Tout au long de cet ouvrage, on s’interroge : Quel est le premier rôle ? Les chanteurs du titre ? L’orchestre ? Les chœurs, aussi essentiels que dans Boris Godounov, écrit peu auparavant ? De fait, la difficulté réside dans l’indispensable réussite des trois.
Ce soir, pratiquement, toutes ces composantes hissent la production à un niveau enviable. Jean-Pierre Furlan (Samson) qui a longtemps mûri ce rôle lourd, dramatique, avant de l’aborder il y a dix ans, couronne ainsi sa carrière. La voix est sonore, tranchante, ardente, pour un ténor héroïque. Jamais on ne sent l’effort. Le héros, prophète inspiré au cœur tendre, est particulièrement émouvant au dernier acte, entaché cependant d’inégalités. « Vois ma misère » souffre ponctuellement d’un vibrato mal maîtrisé qui en altère la ligne, même s’il génère une émotion vraie. Par contre, il faut souligner une présence dramatique qu’on ne lui a pas toujours connue. Dalila est Vikena Kamenica, mezzo albanaise, rare en France, où l’opéra-Théâtre de Metz l’a introduite en 2016. La prise de rôle est pleinement convaincante. Tragédienne pour la déclamation, virtuose pour les rares vocalises, sa voix est longue, égale, puissante, et surtout colorée, charnue à souhait. La palette expressive, large, même si on est loin de «cette descendante des gitanes d’Afrique » (Saint-Saëns à propos de Pauline Viardot) lui permet de se montrer séductrice, enjôleuse, autoritaire, ironique, véhémente, l’essentiel est là. De surcroît sa maîtrise du français force l’admiration. Tout juste souhaite-t-on davantage de séduction dans le jeu. Le Grand-prêtre est Alexandre Duhamel, baryton héroïque, puissant, digne, mais aussi odieux au dernier tableau. Familier de l’ouvrage dont il chanta le Vieillard hébreu, sa présence vocale et dramatique en fait l’égal de ses grands devanciers, Robert Massard et Ernest Blanc. Admirable d’autorité et de présence, il brille dans « J’ai gravi la montagne » et dans « Gloire à Dagon », mais aussi et surtout dans ses affrontements avec Samson, comme dans ses dialogues avec Dalila. Un modèle de diction et de conduite de la ligne, comme à l’accoutumée. Abimélech, l’oppresseur inventé par le librettiste, est Patrick Bolleire, imposant tant par sa stature que par sa voix. Il a la couleur sombre exigée, comme la prestance. Nous le retrouverons dans le même emploi à Massy, avec Wojtek Smilek, qui chantera de nouveau le Vieillard hébreu, exemplaire dans ce second rôle : le sage nous impressionne dans ses graves caverneux. Aucun des autres protagonistes ne déçoit. Le second Philistin, Jean-Sébastien Frantz, donne envie de l’écouter davantage après sa brève intervention.

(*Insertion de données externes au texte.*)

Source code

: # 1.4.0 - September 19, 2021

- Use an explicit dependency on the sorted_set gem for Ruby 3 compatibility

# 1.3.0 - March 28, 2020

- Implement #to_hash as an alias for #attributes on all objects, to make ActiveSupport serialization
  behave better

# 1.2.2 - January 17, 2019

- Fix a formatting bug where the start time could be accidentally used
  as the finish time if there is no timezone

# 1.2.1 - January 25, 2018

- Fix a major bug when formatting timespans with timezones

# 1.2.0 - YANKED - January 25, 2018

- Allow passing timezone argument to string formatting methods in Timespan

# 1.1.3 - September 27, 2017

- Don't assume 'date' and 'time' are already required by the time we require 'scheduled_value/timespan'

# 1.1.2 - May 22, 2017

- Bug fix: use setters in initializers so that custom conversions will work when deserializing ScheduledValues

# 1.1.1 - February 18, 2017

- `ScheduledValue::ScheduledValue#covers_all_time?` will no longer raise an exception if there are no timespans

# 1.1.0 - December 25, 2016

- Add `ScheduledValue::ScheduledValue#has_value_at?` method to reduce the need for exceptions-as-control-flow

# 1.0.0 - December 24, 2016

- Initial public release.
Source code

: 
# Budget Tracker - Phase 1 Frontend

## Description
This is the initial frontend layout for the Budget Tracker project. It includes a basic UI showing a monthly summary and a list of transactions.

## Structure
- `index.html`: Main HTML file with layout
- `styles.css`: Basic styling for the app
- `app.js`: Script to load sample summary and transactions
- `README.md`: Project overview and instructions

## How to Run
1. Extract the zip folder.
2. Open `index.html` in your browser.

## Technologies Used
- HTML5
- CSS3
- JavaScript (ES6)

Acteur majeur de cette fresque, le Choeur de l’Opéra-Théâtre de Metz Métropole ouvre la première page, avec une progression remarquablement conduite jusqu’à la fugue : l’ensemble est puissant, parfaitement réglé, expressif. De ses nombreuses et riches interventions, retenons le bref chœur a cappella « qu’as-tu fait de tes frères » du plus bel effet. Soulignons aussi sa présence et son jeu dramatique. Nombreux, de par la volonté de Saint-Saëns d’utiliser la plus large palette sonore, l’Orchestre National de Lorraine déborde de la fosse pour loger harpe et percussions dans les loges d’avant-scène. Dès la nuit du début, avec ses vents intervenant par touches, on sait que la soirée s’annonce sous les meilleurs auspices. Puissant, mais sans lourdeur, clair, nuancé, transparent, c’est un bonheur constant. Unique accroc : durant quelques mesures, l’orchestre peine à suivre lors de l’affrontement Samson – Abimelech, mais sinon, la formation est toujours ductile, d’un ensemble remarquable. Elle trouve le souffle et les respirations, sous la baguette experte de Jacques Mercier, pour une version épurée et grandiose. L’enfant du pays, qui a tant fait pour le répertoire français, dirige son orchestre pour la dernière fois, avec une passion redoublée. Cette annonce, de Paul-Emile Founy, durant les acclamations finales, vaut au chef une émouvante et longue standing ovation.